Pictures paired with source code

****************************************

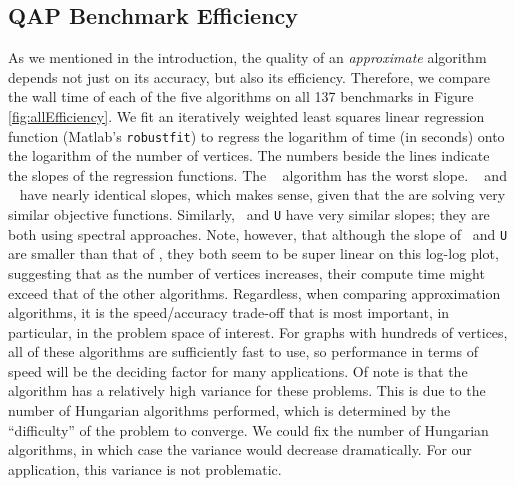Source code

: \documentclass[preprint,11pt]{elsarticle}
\begin{document}

\subsection{QAP Benchmark Efficiency} %
\label{sub:efficiency}


As we mentioned in the introduction, the quality of an \emph{approximate} algorithm depends not just on its accuracy, but also its efficiency.  Therefore, we compare the wall time of each of the five algorithms on all 137 benchmarks in Figure \ref{fig:allEfficiency}.  We fit an iteratively weighted least squares linear regression function (Matlab's \texttt{robustfit}) to regress the logarithm of time (in seconds) onto the logarithm of the number of vertices.  The numbers beside the lines indicate the slopes of the regression functions.  The \Path~ algorithm has the worst slope.  \Qcv~ and \FAQ~ have nearly identical slopes, which makes sense, given that the are solving very similar objective functions.  Similarly, \Rank~and \texttt{U} have very similar slopes; they are both using spectral approaches.  Note, however, that although the slope of \Rank~and \texttt{U} are smaller than that of \FAQ, they both seem to be super linear on this log-log plot, suggesting that as the number of vertices increases, their compute time might exceed that of the other algorithms.  Regardless, when comparing approximation algorithms, it is the speed/accuracy trade-off that is most important, in particular, in the problem space of interest.  For graphs with hundreds of vertices, all of these algorithms are sufficiently fast to use, so performance in terms of speed will be the deciding factor for many applications.  Of note is that the \FAQ~ algorithm has a relatively high variance for these problems.  This is due to the number of Hungarian algorithms performed, which is determined by the ``difficulty'' of the problem to converge.  We could fix the number of Hungarian algorithms, in which case the variance would decrease dramatically.  For our application, this variance is not problematic.
\end{document}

****************************************

*WORK ITEM*
In the copy, include no pictures; otherwise transcribe the entries exactly.

*THE COMPLETED TASK*
Source code

: \documentclass[preprint,11pt]{elsarticle}
\begin{document}

\subsection{QAP Benchmark Efficiency} %
\label{sub:efficiency}


As we mentioned in the introduction, the quality of an \emph{approximate} algorithm depends not just on its accuracy, but also its efficiency.  Therefore, we compare the wall time of each of the five algorithms on all 137 benchmarks in Figure \ref{fig:allEfficiency}.  We fit an iteratively weighted least squares linear regression function (Matlab's \texttt{robustfit}) to regress the logarithm of time (in seconds) onto the logarithm of the number of vertices.  The numbers beside the lines indicate the slopes of the regression functions.  The \Path~ algorithm has the worst slope.  \Qcv~ and \FAQ~ have nearly identical slopes, which makes sense, given that the are solving very similar objective functions.  Similarly, \Rank~and \texttt{U} have very similar slopes; they are both using spectral approaches.  Note, however, that although the slope of \Rank~and \texttt{U} are smaller than that of \FAQ, they both seem to be super linear on this log-log plot, suggesting that as the number of vertices increases, their compute time might exceed that of the other algorithms.  Regardless, when comparing approximation algorithms, it is the speed/accuracy trade-off that is most important, in particular, in the problem space of interest.  For graphs with hundreds of vertices, all of these algorithms are sufficiently fast to use, so performance in terms of speed will be the deciding factor for many applications.  Of note is that the \FAQ~ algorithm has a relatively high variance for these problems.  This is due to the number of Hungarian algorithms performed, which is determined by the ``difficulty'' of the problem to converge.  We could fix the number of Hungarian algorithms, in which case the variance would decrease dramatically.  For our application, this variance is not problematic.
\end{document}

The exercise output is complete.